As an example for text classification we work with 1956 comments from 5 different YouTube videos. Thankfully, the authors who used this dataset in an article on spam classification made the data freely available (Alberto, Lochter, and Almeida (2015)14).

The comments were collected via the YouTube API from five of the ten most viewed videos on YouTube in the first half of 2015. All 5 are music videos. One of them is “Gangnam Style” by Korean artist Psy. The other artists were Katy Perry, LMFAO, Eminem, and Shakira.
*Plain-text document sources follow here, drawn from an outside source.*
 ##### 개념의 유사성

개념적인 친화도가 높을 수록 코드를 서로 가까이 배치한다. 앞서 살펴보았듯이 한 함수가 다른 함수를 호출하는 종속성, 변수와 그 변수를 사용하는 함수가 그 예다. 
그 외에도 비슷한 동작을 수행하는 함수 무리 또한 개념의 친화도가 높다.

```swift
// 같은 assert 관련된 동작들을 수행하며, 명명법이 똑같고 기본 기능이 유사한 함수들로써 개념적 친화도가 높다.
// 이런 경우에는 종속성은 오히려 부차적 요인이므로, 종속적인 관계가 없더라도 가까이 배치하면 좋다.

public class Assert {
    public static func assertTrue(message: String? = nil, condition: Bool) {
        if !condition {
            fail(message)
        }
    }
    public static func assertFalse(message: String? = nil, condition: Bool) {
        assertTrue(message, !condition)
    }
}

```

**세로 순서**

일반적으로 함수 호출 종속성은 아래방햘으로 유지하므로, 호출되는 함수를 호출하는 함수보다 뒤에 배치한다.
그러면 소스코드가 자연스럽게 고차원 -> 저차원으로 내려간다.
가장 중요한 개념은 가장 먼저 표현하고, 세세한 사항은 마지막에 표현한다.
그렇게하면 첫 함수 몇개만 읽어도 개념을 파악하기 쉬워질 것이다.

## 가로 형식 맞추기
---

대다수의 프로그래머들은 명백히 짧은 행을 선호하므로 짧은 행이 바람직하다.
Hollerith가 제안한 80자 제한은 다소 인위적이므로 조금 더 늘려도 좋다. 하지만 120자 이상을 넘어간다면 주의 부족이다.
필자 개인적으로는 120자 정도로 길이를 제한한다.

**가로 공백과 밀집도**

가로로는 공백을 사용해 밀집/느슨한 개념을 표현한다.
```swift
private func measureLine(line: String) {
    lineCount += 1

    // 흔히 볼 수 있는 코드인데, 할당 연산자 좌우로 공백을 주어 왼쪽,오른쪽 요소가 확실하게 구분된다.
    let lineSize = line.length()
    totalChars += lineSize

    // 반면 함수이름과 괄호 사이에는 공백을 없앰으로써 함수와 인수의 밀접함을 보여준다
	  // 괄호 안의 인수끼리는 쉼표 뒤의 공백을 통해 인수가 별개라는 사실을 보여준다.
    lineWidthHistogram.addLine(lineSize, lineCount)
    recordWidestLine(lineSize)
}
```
Checkout some of the comments. The comments were manually labeled as spam or legitimate. Spam was coded with a “1” and legitimate comments with a “0”.

CONTENT CLASS
Huh, anyway check out this you[tube] channel: kobyoshi02 1
Hey guys check out my new channel and our first vid THIS IS US THE MONKEYS!!! I’m the monkey in the white shirt,please leave a like comment and please subscribe!!!! 1
just for test I have to say murdev.com 1
me shaking my sexy ass on my channel enjoy ^_^ 1
watch?v=vtaRGgvGtWQ Check this out . 1
Hey, check out my new website!! This site is about kids stuff. kidsmediausa . com 1
Subscribe to my channel 1
i turned it on mute as soon is i came on i just wanted to check the views… 0
You should check my channel for Funny VIDEOS!! 1
and u should.d check my channel and tell me what I should do next! 1

You can also go to YouTube and take a look at the comment section. But please do not get caught in YouTube hell and end up watching videos of monkeys stealing and drinking cocktails from tourists on the beach. The Google Spam detector has also probably changed a lot since 2015.

Watch the view-record breaking video “Gangnam Style” here.
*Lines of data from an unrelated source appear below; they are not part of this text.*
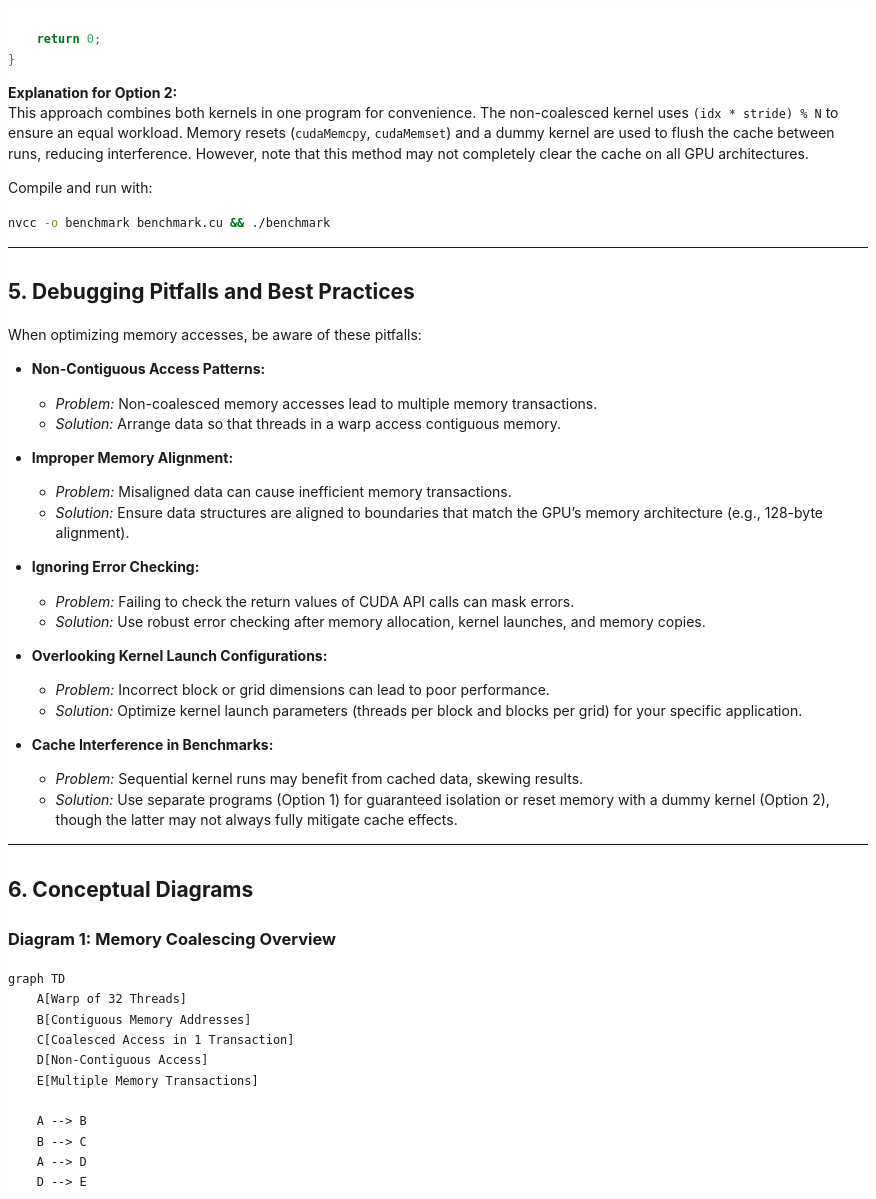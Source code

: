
 ```cpp

    return 0;
}
```

**Explanation for Option 2:**  
This approach combines both kernels in one program for convenience. The non-coalesced kernel uses `(idx * stride) % N` to ensure an equal workload. Memory resets (`cudaMemcpy`, `cudaMemset`) and a dummy kernel are used to flush the cache between runs, reducing interference. However, note that this method may not completely clear the cache on all GPU architectures.

Compile and run with:  
```bash
nvcc -o benchmark benchmark.cu && ./benchmark
```

---

## 5. Debugging Pitfalls and Best Practices

When optimizing memory accesses, be aware of these pitfalls:

- **Non-Contiguous Access Patterns:**  
  - *Problem:* Non-coalesced memory accesses lead to multiple memory transactions.  
  - *Solution:* Arrange data so that threads in a warp access contiguous memory.

- **Improper Memory Alignment:**  
  - *Problem:* Misaligned data can cause inefficient memory transactions.  
  - *Solution:* Ensure data structures are aligned to boundaries that match the GPU’s memory architecture (e.g., 128-byte alignment).

- **Ignoring Error Checking:**  
  - *Problem:* Failing to check the return values of CUDA API calls can mask errors.  
  - *Solution:* Use robust error checking after memory allocation, kernel launches, and memory copies.

- **Overlooking Kernel Launch Configurations:**  
  - *Problem:* Incorrect block or grid dimensions can lead to poor performance.  
  - *Solution:* Optimize kernel launch parameters (threads per block and blocks per grid) for your specific application.

- **Cache Interference in Benchmarks:**  
  - *Problem:* Sequential kernel runs may benefit from cached data, skewing results.  
  - *Solution:* Use separate programs (Option 1) for guaranteed isolation or reset memory with a dummy kernel (Option 2), though the latter may not always fully mitigate cache effects.

---

## 6. Conceptual Diagrams

### Diagram 1: Memory Coalescing Overview

```mermaid
graph TD
    A[Warp of 32 Threads]
    B[Contiguous Memory Addresses]
    C[Coalesced Access in 1 Transaction]
    D[Non-Contiguous Access]
    E[Multiple Memory Transactions]
    
    A --> B
    B --> C
    A --> D
    D --> E
```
If you want to play around with the data, you can find the RData file along with the R-script with some convenience functions in the book’s Github repository.


  1. Alberto, Túlio C, Johannes V Lochter, and Tiago A Almeida. “Tubespam: comment spam filtering on YouTube.” In Machine Learning and Applications (Icmla), Ieee 14th International Conference on, 138–43. IEEE. (2015).